Blazon is a library for assuring data structure and format.
It is useful for both processing runtime data like from a web request, and also for type-hinting. It defines a general schema system that can be translated into multiple other systems, notably JSON Schema. It also includes tools to transform data, and soon, translate schemas between systems.
Project Status: This project is currently in a review stage. All comments are welcome, please leave them as issues on the github project.
Unlike most schema tools, Blazon's primary goal is to convert the data instead of merely validating it-- though it can do both. The idea is that usually we don't care whether the data coming in is correct, we just want it to be correct by the time we use it.
An analogy: I don't care about the shape of the cookie dough as it enters the cutter, I only care that it comes out as the right shape.
A simple example:
import blazon, json
with open("users.json") as o:
user_data = json.load(o)
user_schema = blazon.json.schema({
'properties': {
'name': {'type': 'string'},
'email': {'type': 'string', 'format': 'email'},
'age': {'type': 'number', 'minValue': 0, 'default': 42},
},
'required': ['name', 'email']
})
users = [user_schema(item) for item in user_data]
assert all(x['name'] for x in users)
assert all('@' in x['email'] for x in users)
assert all(x['age'] >= 0 for x in users)
Now we can be sure that all users have 3 properties:
- name: a string value
- age: a number value that is 0 or higher
- email: a string that is formatted like an email
blazon.json.schema()
takes any JSON Schema as its argument, and returns a Schema
object, which
is a callable that converts the data.
If user_data
does not conform, it will raise a ConstraintFailure, which is a subclass of ValueError:
>>> user_schema({'name': 'Beatrice'})
Traceback (most recent call last):
...
blazon.helpers.ConstraintFailure: required - must have the required keys: ['name', 'email']
Blazon tries to convert user_data
, even if it doesn't actually match the schema.
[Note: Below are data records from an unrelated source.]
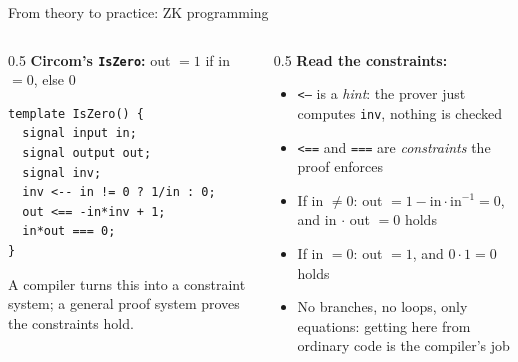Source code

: \ifdefined\PRESENTATION\else\PassOptionsToClass{handout}{beamer}\fi\documentclass[aspectratio=169, lualatex]{beamer}
\begin{document}
\begin{frame}[fragile]{From theory to practice: ZK programming}
	\begin{columns}[c]
		\begin{column}{0.5\textwidth}
			\textbf{Circom's \texttt{IsZero}:} out $= 1$ if in $= 0$, else $0$
			{\small
				\begin{verbatim}
template IsZero() {
  signal input in;
  signal output out;
  signal inv;
  inv <-- in != 0 ? 1/in : 0;
  out <== -in*inv + 1;
  in*out === 0;
}
\end{verbatim}
			}
			A compiler turns this into a constraint system; a general proof system proves the constraints hold.
		\end{column}
		\begin{column}{0.5\textwidth}
			\textbf{Read the constraints:}
			\begin{itemize}
				\item \texttt{<--} is a \textit{hint}: the prover just computes \texttt{inv}, nothing is checked
				\item \texttt{<==} and \texttt{===} are \textit{constraints} the proof enforces
				\item If in $\neq 0$: out $= 1 - \text{in} \cdot \text{in}^{-1} = 0$, and in $\cdot$ out $= 0$ holds
				\item If in $= 0$: out $= 1$, and $0 \cdot 1 = 0$ holds
				\item No branches, no loops, only equations: getting here from ordinary code is the compiler's job
			\end{itemize}
		\end{column}
	\end{columns}
\end{frame}
\end{document}

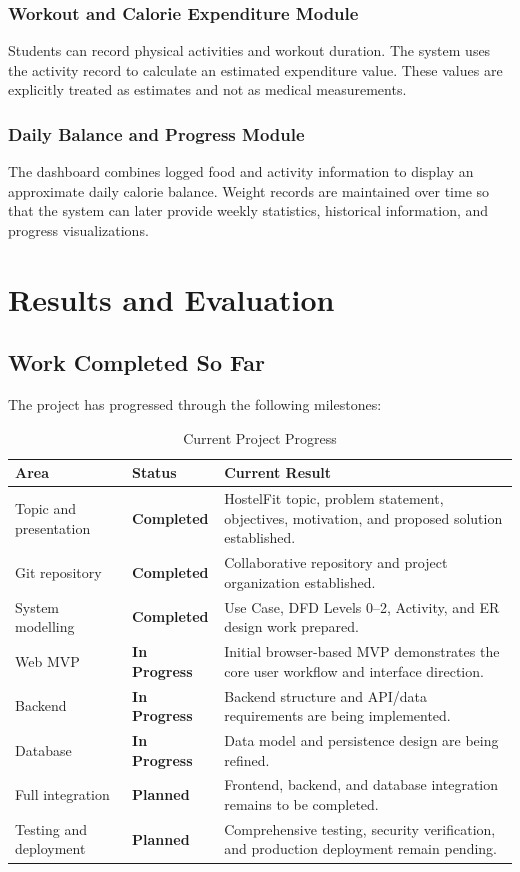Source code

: \documentclass[11pt,a4paper]{article}
\newcommand{\statusdone}{\textbf{Completed}}
\newcommand{\statusprogress}{\textbf{In Progress}}
\newcommand{\statusplanned}{\textbf{Planned}}
\begin{document}
\subsection{Workout and Calorie Expenditure Module}
Students can record physical activities and workout duration. The system uses the activity record to calculate an estimated expenditure value. These values are explicitly treated as estimates and not as medical measurements.

\subsection{Daily Balance and Progress Module}
The dashboard combines logged food and activity information to display an approximate daily calorie balance. Weight records are maintained over time so that the system can later provide weekly statistics, historical information, and progress visualizations.

\chapter{Results and Evaluation}

\section{Work Completed So Far}
The project has progressed through the following milestones:

\begin{table}[h]
\centering
\begin{tabular}{p{}p{}p{}}
\toprule
\textbf{Area} & \textbf{Status} & \textbf{Current Result} \\
\midrule
Topic and presentation & \statusdone & HostelFit topic, problem statement, objectives, motivation, and proposed solution established. \\
Git repository & \statusdone & Collaborative repository and project organization established. \\
System modelling & \statusdone & Use Case, DFD Levels 0--2, Activity, and ER design work prepared. \\
Web MVP & \statusprogress & Initial browser-based MVP demonstrates the core user workflow and interface direction. \\
Backend & \statusprogress & Backend structure and API/data requirements are being implemented. \\
Database & \statusprogress & Data model and persistence design are being refined. \\
Full integration & \statusplanned & Frontend, backend, and database integration remains to be completed. \\
Testing and deployment & \statusplanned & Comprehensive testing, security verification, and production deployment remain pending. \\
\bottomrule
\end{tabular}
\caption{Current Project Progress}
\label{tab:progress}
\end{table}
\end{document}
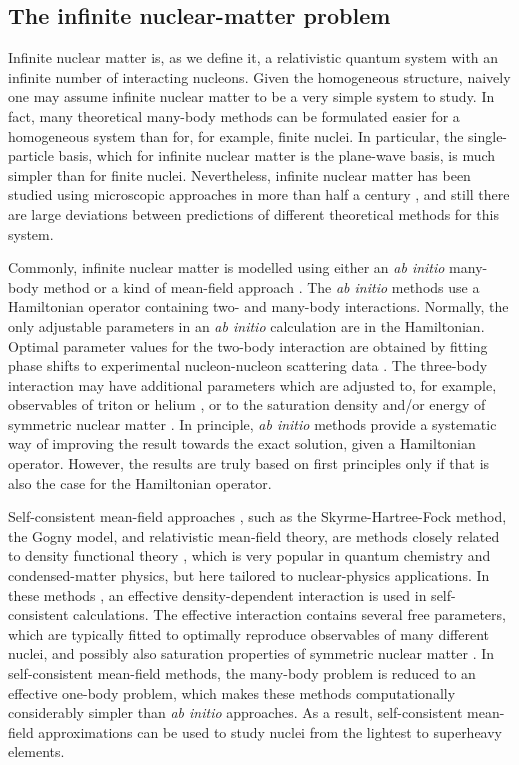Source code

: \documentclass[a4paper,12pt]{report}
\begin{document}
\subsection{The infinite nuclear-matter problem} \label{sec:inf}

Infinite nuclear matter is, as we define it, a relativistic 
quantum system with an infinite number of interacting nucleons. 
Given the homogeneous structure, naively one may assume infinite
nuclear matter to be a very simple system to study. In fact, 
many theoretical many-body methods can be formulated easier for 
a homogeneous system than for, for example, finite nuclei. 
In particular, the single-particle basis, which for infinite 
nuclear matter is the plane-wave basis, is much simpler 
than for finite nuclei. Nevertheless, infinite
nuclear matter has been studied using microscopic approaches 
in more than half a century \cite{brueckner1954,brueckner_gammel}, 
and still there are large deviations \cite{fuchs2004,stone_2007} 
between predictions of different theoretical methods for this 
system.

Commonly, infinite nuclear matter is modelled using either an
\emph{ab initio} many-body method \cite{muther2000,fuchs2004} 
or a kind of mean-field approach \cite{bender2003,dalen2010}. 
The \emph{ab initio} methods use a Hamiltonian operator 
containing two- and many-body interactions. Normally,
the only adjustable parameters in an \emph{ab initio} calculation
are in the Hamiltonian. Optimal parameter values for the two-body 
interaction are obtained by fitting phase shifts to 
experimental nucleon-nucleon scattering data \cite{machleidt2001}.
The three-body interaction may have additional parameters which
are adjusted to, for example, observables of triton or helium
\cite{machleidt2011}, or to the saturation density and/or energy
of symmetric nuclear matter \cite{akmal1998,lejeune2000,soma2008,
gandolfi_2010}. In principle, \emph{ab initio} methods provide 
a systematic way of improving the result towards the exact 
solution, given a Hamiltonian operator. However, the results
are truly based on first principles only if that is also the case 
for the Hamiltonian operator. 

Self-consistent mean-field approaches  \cite{bender2003}, such 
as the Skyrme-Hartree-Fock method, the Gogny model, and 
relativistic mean-field theory, are methods closely related to 
density functional theory \cite{gross1995}, which is very
popular in quantum chemistry and condensed-matter physics, but 
here tailored to nuclear-physics applications.
In these methods \cite{bender2003}, an effective 
density-dependent interaction is 
used in self-consistent calculations. The effective interaction 
contains several free parameters, which are typically fitted to 
optimally reproduce observables of many different nuclei, and 
possibly also saturation properties of symmetric nuclear 
matter \cite{stone_2007}. In self-consistent mean-field
methods, the many-body problem is reduced to an effective
one-body problem, which makes these methods computationally
considerably simpler than \emph{ab initio} approaches. As a 
result, self-consistent mean-field approximations can be used
to study nuclei from the lightest to superheavy elements. 
\end{document}
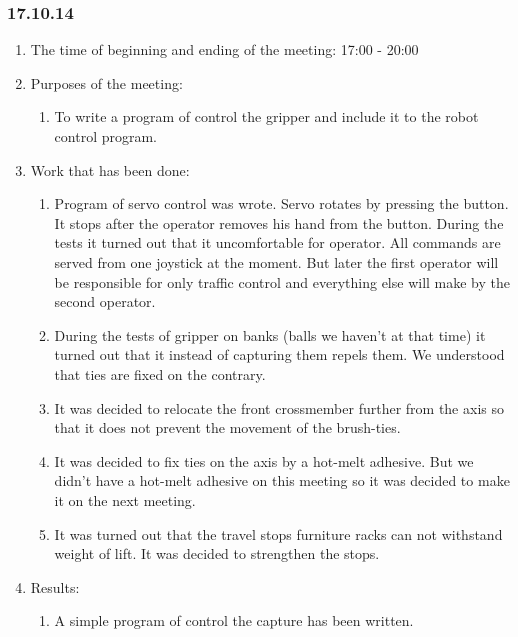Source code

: 
\subsubsection{17.10.14}

\begin{enumerate}
	\item The time of beginning and ending of the meeting:
	17:00 - 20:00
	\item Purposes of the meeting:
	\begin{enumerate}
	  \item To write a program of control the gripper and include it to the robot control program.
	  
    \end{enumerate}
    
	\item Work that has been done:
	\begin{enumerate}
	  \item Program of servo control was wrote. Servo rotates by pressing the button. It stops after the operator removes his hand from the button. During the tests it turned out that it uncomfortable for operator. All commands are served from one joystick at the moment. But later the first operator will be responsible for only traffic control and everything else will make by the second operator.
      
      \item During the tests of gripper on banks (balls we haven't at that time) it turned out that it instead of capturing them repels them. We understood that ties are fixed on the contrary.
      
      \item It was decided to relocate the front crossmember further from the axis so that it does not prevent the movement of the brush-ties.
      
      \item It was decided to fix ties on the axis by a hot-melt adhesive. But we didn't have a hot-melt adhesive on this meeting so it was decided to make it on the next meeting.
      
      \item It was turned out that the travel stops furniture racks can not withstand weight of lift. It was decided to strengthen the stops.
      
    \end{enumerate}
    
	\item Results: 
	\begin{enumerate}
	  \item A simple program of control the capture has been written.
	  

\end{enumerate}
\end{enumerate}
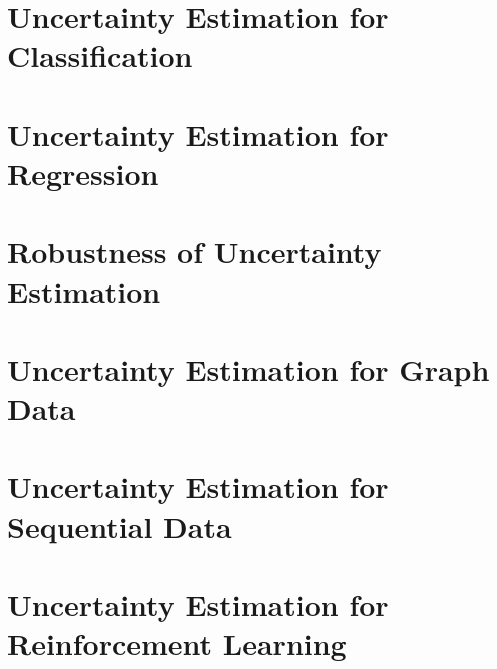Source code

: \documentclass[%
]{tumDiss}
\begin{document}
\appendix

\chapter{Uncertainty Estimation for Classification}

\chapter{Uncertainty Estimation for Regression}

\chapter{Robustness of Uncertainty Estimation}

\chapter{Uncertainty Estimation for Graph Data}

\chapter{Uncertainty Estimation for Sequential Data}

\chapter{Uncertainty Estimation for Reinforcement Learning}

\end{document}

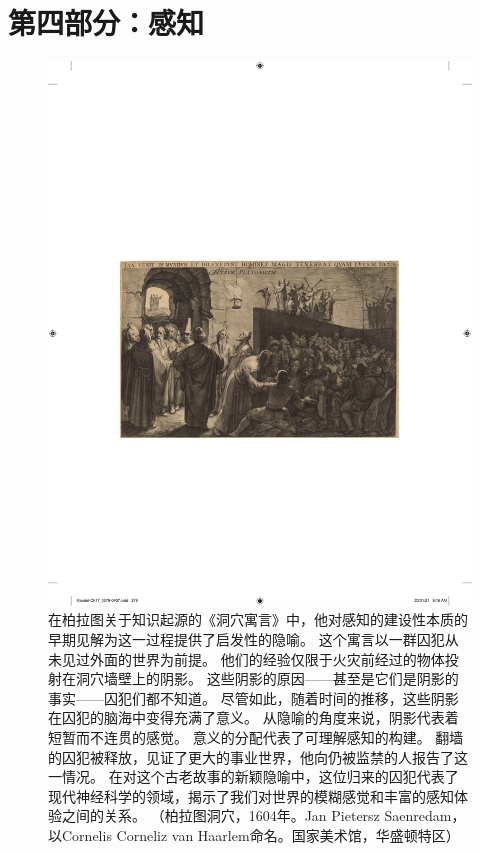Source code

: \chapter*{第四部分：感知}

\begin{figure}[htbp]
	\centering
	\includegraphics[width=1.0\linewidth]{chap17/fig_17_0}
	\caption{在柏拉图关于知识起源的《洞穴寓言》中，他对感知的建设性本质的早期见解为这一过程提供了启发性的隐喻。
		这个寓言以一群囚犯从未见过外面的世界为前提。
		他们的经验仅限于火灾前经过的物体投射在洞穴墙壁上的阴影。
		这些阴影的原因——甚至是它们是阴影的事实——囚犯们都不知道。
		尽管如此，随着时间的推移，这些阴影在囚犯的脑海中变得充满了意义。
		从隐喻的角度来说，阴影代表着短暂而不连贯的感觉。
		意义的分配代表了可理解感知的构建。
		翻墙的囚犯被释放，见证了更大的事业世界，他向仍被监禁的人报告了这一情况。
		在对这个古老故事的新颖隐喻中，这位归来的囚犯代表了现代神经科学的领域，揭示了我们对世界的模糊感觉和丰富的感知体验之间的关系。
		（柏拉图洞穴，1604年。Jan Pietersz Saenredam，以Cornelis Corneliz van Haarlem命名。国家美术馆，华盛顿特区）}
	\label{fig:17_0}
\end{figure}

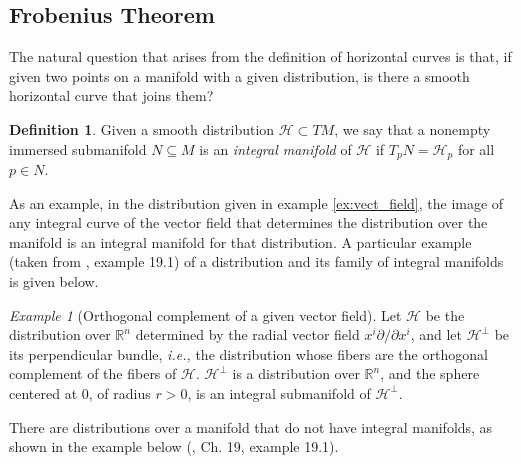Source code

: \documentclass[12pt, letterpaper, reqno]{amsart}
\theoremstyle{definition}
\newtheorem{df}{Definition}
\theoremstyle{plain}
\theoremstyle{remark}
\newtheorem{ex}{Example}
\begin{document}
\subsection{Frobenius Theorem}%
\label{sub:frobenius_theorem}


The natural question that arises from the definition of horizontal curves is that, if given two points on a manifold with a given distribution, is there a smooth horizontal curve that joins them? 

\begin{df}
	Given a smooth distribution $ \mathcal{H} \subset TM$, we say that a nonempty immersed submanifold $ N\subseteq M $  is an \textit{integral manifold} of $\mathcal{H}$ if $ T_p N = \mathcal{H}_p $ for all $ p\in N $.
\end{df}
 As an example, in the distribution given in example \ref{ex:vect_field}, the image of any integral curve of the vector field that determines the distribution over the manifold is an integral manifold for that distribution. A particular example (taken from \cite{lee2003introduction}, example 19.1) of a distribution and its family of integral manifolds is given below.

\begin{ex}[Orthogonal complement of a given vector field]
Let $ \mathcal{H} $ be the distribution over $ \mathbb{R}^n $ determined by the radial vector field $ x^i \partial / \partial x^i $, and let $ \mathcal{H}^\perp $ be its perpendicular bundle, \textit{i.e.,} the distribution whose fibers are the orthogonal complement of the fibers of $ \mathcal{H}. $ $ \mathcal{H}^\perp $ is a distribution over $ \mathbb{R}^n  $, and the sphere centered at $0$, of radius $r>0$, is an integral submanifold of $ \mathcal{H}^\perp. $        
\end{ex}

There are distributions over a manifold that do not have integral manifolds, as shown in the example below (\cite{lee2003introduction}, Ch. 19, example 19.1).
\end{document}
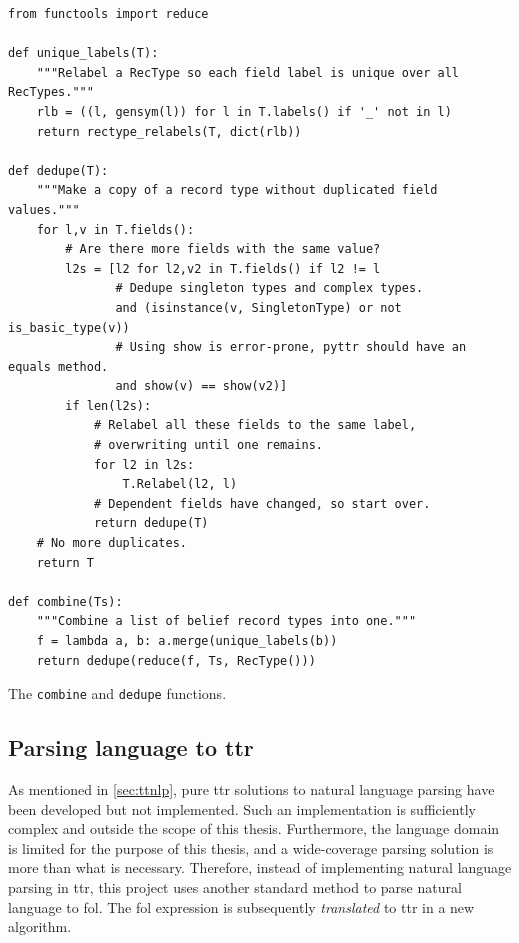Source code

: \begin{listing}
\begin{lstlisting}
from functools import reduce

def unique_labels(T):
    """Relabel a RecType so each field label is unique over all RecTypes."""
    rlb = ((l, gensym(l)) for l in T.labels() if '_' not in l)
    return rectype_relabels(T, dict(rlb))

def dedupe(T):
    """Make a copy of a record type without duplicated field values."""
    for l,v in T.fields():
        # Are there more fields with the same value?
        l2s = [l2 for l2,v2 in T.fields() if l2 != l
               # Dedupe singleton types and complex types.
               and (isinstance(v, SingletonType) or not is_basic_type(v))
               # Using show is error-prone, pyttr should have an equals method.
               and show(v) == show(v2)]
        if len(l2s):
            # Relabel all these fields to the same label,
			# overwriting until one remains.
            for l2 in l2s:
                T.Relabel(l2, l)
            # Dependent fields have changed, so start over.
            return dedupe(T)
    # No more duplicates.
    return T

def combine(Ts):
    """Combine a list of belief record types into one."""
    f = lambda a, b: a.merge(unique_labels(b))
    return dedupe(reduce(f, Ts, RecType()))
\end{lstlisting}
\caption{The \texttt{combine} and \texttt{dedupe} functions.}
\label{lst:combine}
\end{listing}



\subsection{Parsing language to \gls{ttr}}
\label{sec:parsing}

As mentioned in \autoref{sec:ttnlp}, pure \gls{ttr} solutions to natural language parsing have been developed but not implemented.
Such an implementation is sufficiently complex and outside the scope of this thesis.
Furthermore, the language domain is limited for the purpose of this thesis, and a wide-coverage parsing solution is more than what is necessary.
Therefore, instead of implementing natural language parsing in \gls{ttr}, this project uses
another standard method to parse natural language to \gls{fol}.
The \gls{fol} expression is subsequently \textit{translated} to \gls{ttr} in a new algorithm.

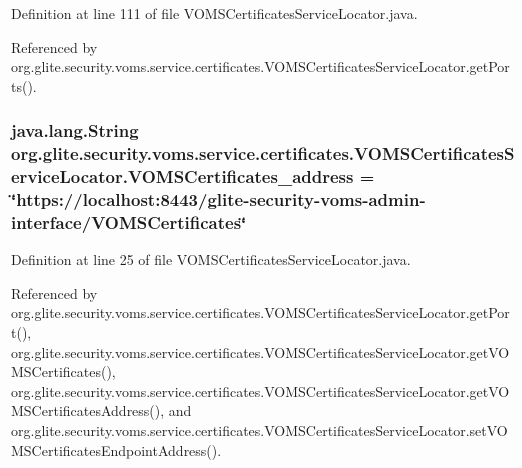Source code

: Definition at line 111 of file VOMSCertificatesServiceLocator.java.



Referenced by org.glite.security.voms.service.certificates.VOMSCertificatesServiceLocator.getPorts().

\hypertarget{classorg_1_1glite_1_1security_1_1voms_1_1service_1_1certificates_1_1VOMSCertificatesServiceLocator_a371d66d2ede092a1af9636928c221103}{
\subsubsection[{VOMSCertificates\_\-address}]{\setlength{\rightskip}{0pt plus 5cm}java.lang.String {\bf org.glite.security.voms.service.certificates.VOMSCertificatesServiceLocator.VOMSCertificates\_\-address} = \char`\"{}https://localhost:8443/glite-\/security-\/voms-\/admin-\/interface/{\bf VOMSCertificates}\char`\"{}}}
\label{classorg_1_1glite_1_1security_1_1voms_1_1service_1_1certificates_1_1VOMSCertificatesServiceLocator_a371d66d2ede092a1af9636928c221103}


Definition at line 25 of file VOMSCertificatesServiceLocator.java.



Referenced by org.glite.security.voms.service.certificates.VOMSCertificatesServiceLocator.getPort(), org.glite.security.voms.service.certificates.VOMSCertificatesServiceLocator.getVOMSCertificates(), org.glite.security.voms.service.certificates.VOMSCertificatesServiceLocator.getVOMSCertificatesAddress(), and org.glite.security.voms.service.certificates.VOMSCertificatesServiceLocator.setVOMSCertificatesEndpointAddress().

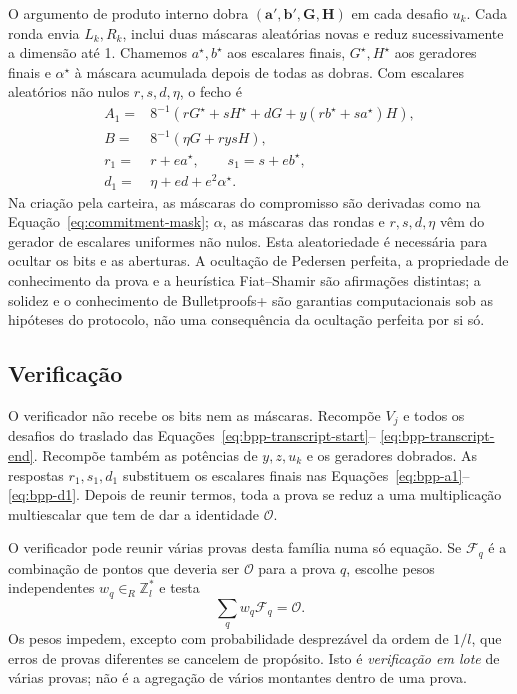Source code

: O argumento de produto interno dobra
\((\boldsymbol a',\boldsymbol b',
  \boldsymbol G,\boldsymbol H)\) em cada desafio \(u_k\). Cada ronda envia
\(L_k,R_k\), inclui duas máscaras aleatórias novas e reduz sucessivamente a
dimensão até 1. Chamemos \(a^\star,b^\star\) aos escalares finais,
\(G^\star,H^\star\) aos geradores finais e \(\alpha^\star\) à máscara
acumulada depois de todas as dobras.
Com escalares aleatórios não nulos \(r,s,d,\eta\), o fecho é
\begin{align}
 A_1={}&8^{-1}\!\left(
  rG^\star+sH^\star+dG+
  y(rb^\star+sa^\star)H\right),\label{eq:bpp-a1}\\
 B={}&8^{-1}\!\left(\eta G+rysH\right),\label{eq:bpp-b}\\
 r_1={}&r+ea^\star,\qquad
 s_1=s+eb^\star,\label{eq:bpp-rs}\\
 d_1={}&\eta+ed+e^2\alpha^\star.
 \label{eq:bpp-d1}
\end{align}
Na criação pela carteira, as máscaras do compromisso são derivadas como na
Equação~\eqref{eq:commitment-mask}; \(\alpha\), as máscaras das rondas e
\(r,s,d,\eta\) vêm do gerador de escalares uniformes não nulos. Esta
aleatoriedade é necessária para ocultar os bits e as aberturas. A ocultação de
Pedersen perfeita, a propriedade de conhecimento da prova e a heurística
Fiat--Shamir são afirmações distintas; a solidez e o conhecimento de
Bulletproofs+ são garantias computacionais sob as hipóteses do protocolo, não
uma consequência da ocultação perfeita por si só.

\subsection{Verificação}
\label{sec:bpp_ver}

O verificador não recebe os bits nem as máscaras. Recompõe \(V_j\) e todos os
desafios do traslado das Equações~\eqref{eq:bpp-transcript-start}--
\eqref{eq:bpp-transcript-end}. Recompõe também as potências de \(y,z,u_k\) e os
geradores dobrados. As respostas \(r_1,s_1,d_1\) substituem os escalares finais nas
Equações~\eqref{eq:bpp-a1}--\eqref{eq:bpp-d1}. Depois de reunir termos, toda a
prova se reduz a uma multiplicação multiescalar que tem de dar a identidade
\(\mathcal O\).

O verificador pode reunir várias provas desta família numa só equação.
Se \(\mathcal F_q\) é a combinação de pontos que deveria ser
\(\mathcal O\) para a prova \(q\), escolhe pesos independentes
\(w_q\in_R\mathbb Z_l^*\) e testa
\begin{equation}
 \sum_q w_q\mathcal F_q=\mathcal O.
 \label{eq:bpp-batch}
\end{equation}
Os pesos impedem, excepto com probabilidade desprezável da ordem de \(1/l\),
que erros de provas diferentes se cancelem de propósito. Isto é
\emph{verificação em lote} de várias provas; não é a agregação de vários
montantes dentro de uma prova.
This is fits
most use-cases, but if you are trying to specifically validate rather than convert, you can use validate()
:
>>> print( user_schema.validate({'name': 'Beatrice'}) )
SchemaValidationResult:Could not validate the instance against the schema.
Instance:
{'name': 'Beatrice'}
Errors:
required - must have the required keys: ['name', 'email']
The Schema.validate()
method returns a SchemaValidationResult
object which will evaluate as
truthy if, and only if, validation was successful. It also has information about each field or
constraint that failed.
Also you can simply query to see if it validates:
>>> if user_schema.validate({'name': 'Beatrice', 'email': 'beatrice@example.com'}):
... print("Valid!")
Valid!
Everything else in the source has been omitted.